Note 2: Some of what I say below is drawn from pieces I have written and interviews I have given which have been published at The Atlantic, Inside Higher Education, The Chronicle of Higher Education, New York Daily News, Vox, and Princeton University Press Blog.

What are the Ethical Costs of Upward Mobility?

This book focuses on the experiences of strivers which I define as those who are the first in their families to go to college (first-generation students, as they are known) or who come from low-income backgrounds and who are seeking a path to upward mobility through education. Strivers I argue are caught between two worlds—the one in which many of them have their most meaningful and valuable relationships to family, friends, and communities and the world of educational opportunities and well-paying careers. I suggest that joining the communities in which opportunities reside often involves the distancing and fraying of those meaningful, early relationships.  I call these costs ethical because they concern what, for most of us, are central sources of meaning and value. That is, they undermine areas that are critical to flourishing. It is important to note that, though I focus on the experience of strivers, these ethical costs are borne not just by the student, but also by those with whom they have those meaningful relationships. When a relationship is frayed or lost, both people lose something of value.

It might be tempting to think of the ethical costs of upward mobility like we think about college debt—an up-front investment that is offset by the gains that come from obtaining a degree. But this ignores two important aspects of ethical costs that fundamentally differentiate them from financial costs—they are particular and they are irreplaceable. I suggest, following the literature on valuing and love,[1] that much of what is stake for strivers are particular people or communities which are not simply replaced by other people or communities that have similar qualities. Unlike financial costs, these ethical costs are not fungible. That means that when a striver’s relationship with a family member or a friend deteriorates, the striver is not made whole even if down the line she makes new friends or has her own family.

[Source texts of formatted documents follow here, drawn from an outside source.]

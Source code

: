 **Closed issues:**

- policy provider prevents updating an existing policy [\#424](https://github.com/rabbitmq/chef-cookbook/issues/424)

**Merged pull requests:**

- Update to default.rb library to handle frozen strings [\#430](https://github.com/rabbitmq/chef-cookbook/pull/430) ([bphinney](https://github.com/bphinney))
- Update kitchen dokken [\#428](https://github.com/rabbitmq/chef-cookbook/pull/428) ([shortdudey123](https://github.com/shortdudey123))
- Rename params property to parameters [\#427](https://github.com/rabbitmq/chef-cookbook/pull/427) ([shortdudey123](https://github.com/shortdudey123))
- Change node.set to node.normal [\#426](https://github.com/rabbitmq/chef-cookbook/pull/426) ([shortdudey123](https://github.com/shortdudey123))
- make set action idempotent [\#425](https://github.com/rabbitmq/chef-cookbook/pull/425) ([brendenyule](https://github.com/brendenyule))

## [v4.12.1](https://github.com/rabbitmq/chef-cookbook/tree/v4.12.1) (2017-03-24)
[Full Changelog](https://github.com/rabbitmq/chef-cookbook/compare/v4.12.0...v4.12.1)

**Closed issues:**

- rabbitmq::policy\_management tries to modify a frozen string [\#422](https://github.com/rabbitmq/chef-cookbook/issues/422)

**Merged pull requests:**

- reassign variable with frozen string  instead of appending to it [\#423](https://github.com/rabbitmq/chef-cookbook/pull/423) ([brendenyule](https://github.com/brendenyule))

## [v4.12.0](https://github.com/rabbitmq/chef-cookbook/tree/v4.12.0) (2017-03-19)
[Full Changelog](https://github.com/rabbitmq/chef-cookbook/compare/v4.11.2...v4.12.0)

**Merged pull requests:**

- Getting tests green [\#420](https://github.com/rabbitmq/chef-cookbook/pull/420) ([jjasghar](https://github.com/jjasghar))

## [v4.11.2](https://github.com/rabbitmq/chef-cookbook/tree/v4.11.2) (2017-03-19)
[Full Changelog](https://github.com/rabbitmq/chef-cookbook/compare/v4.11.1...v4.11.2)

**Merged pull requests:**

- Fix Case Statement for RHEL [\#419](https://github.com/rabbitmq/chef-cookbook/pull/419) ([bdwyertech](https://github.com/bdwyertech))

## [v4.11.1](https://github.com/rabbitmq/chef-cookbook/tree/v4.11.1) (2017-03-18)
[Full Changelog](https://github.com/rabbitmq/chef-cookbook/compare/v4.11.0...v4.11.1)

Why are the Ethical Costs of Upward Mobility different than the Ethical Trade-Offs non-strivers maker?

Once we recognize the ethical costs of upward mobility, the question naturally arises, doesn’t everyone make trade-offs of this kind? Don’t all college students lose friends and distance themselves from their family and communities? Is the difference between those costs and the ones strivers bear simply a matter of degree?

The answer I give in the book is that the ethical costs of upward mobility are different because they are unjust in so far as they depend on background structures of injustices. Chapter 2 of the book is devoted to making this case by showing how three features of the background structure—socioeconomic segregation, the inadequate safety net, and cultural mismatch—lead to the sorts of ethical costs discussed in 1. This chapter is the most social science heavy and tries to show how understanding the context in which strivers face the ethical trade-offs they do allows us to see that they are the result of background structures of injustice. I’ll briefly give two examples here.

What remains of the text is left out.